Now I know for sure that The Glenlivet 12yrs is a good whisky. Because of the movie "The Family Man".
Nicholas Cage plays this high flying multi millionaire CEO, that is single. Then, he gets supernaturally transformed into a husband with his wife that he left standing at the airport, when he was starting out in the business world. He wakes up in suburbia complete with 2 kids and a job selling tyres.
He laments his new life. Suburbia, kids, lack of money, the crappy car, the crappy clothes, his job-everything. He walks into his office for the first time and looks at it with disgust. He sits down in the office chair behind the desk and opens the drawer.
And what's inside? The Glenlivet 12yrs! He pours himself a shot and drinks it. And no comment on the quality. So it must be good if he hates everything about his new life but can drink this whisky without complaining.

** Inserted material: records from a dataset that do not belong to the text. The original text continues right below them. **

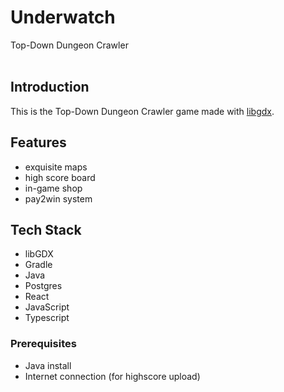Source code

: # Underwatch

Top-Down Dungeon Crawler
<br />
<br />

## Introduction

This is the Top-Down Dungeon Crawler game made with [libgdx](https://libgdx.com/).

## Features

- exquisite maps
- high score board
- in-game shop
- pay2win system


## Tech Stack

- libGDX
- Gradle
- Java
- Postgres
- React
- JavaScript
- Typescript

### Prerequisites

- Java install
- Internet connection (for highscore upload)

But on a serious note, I do find it interesting that The Glenlivet 12yrs was chosen as the whisky of choice for this particular scene. As it's something that both a very wealthy CEO would pick up and drink, and yet it's also something that a tyre salesman would have in his office. I know this is only fictional, but obviously the movie directors would have had to take these aspects into consideration when shooting this scene. And they would have had to do their research and choose something that would suit both the lower and upper socioeconomic spectrum, as portrayed by Nicholas Cage in the one character.
I just thought it was very interesting. And that this was the only (initial anyway) item of his new life that he didn't baulk at-something befitting both his new life and his old life.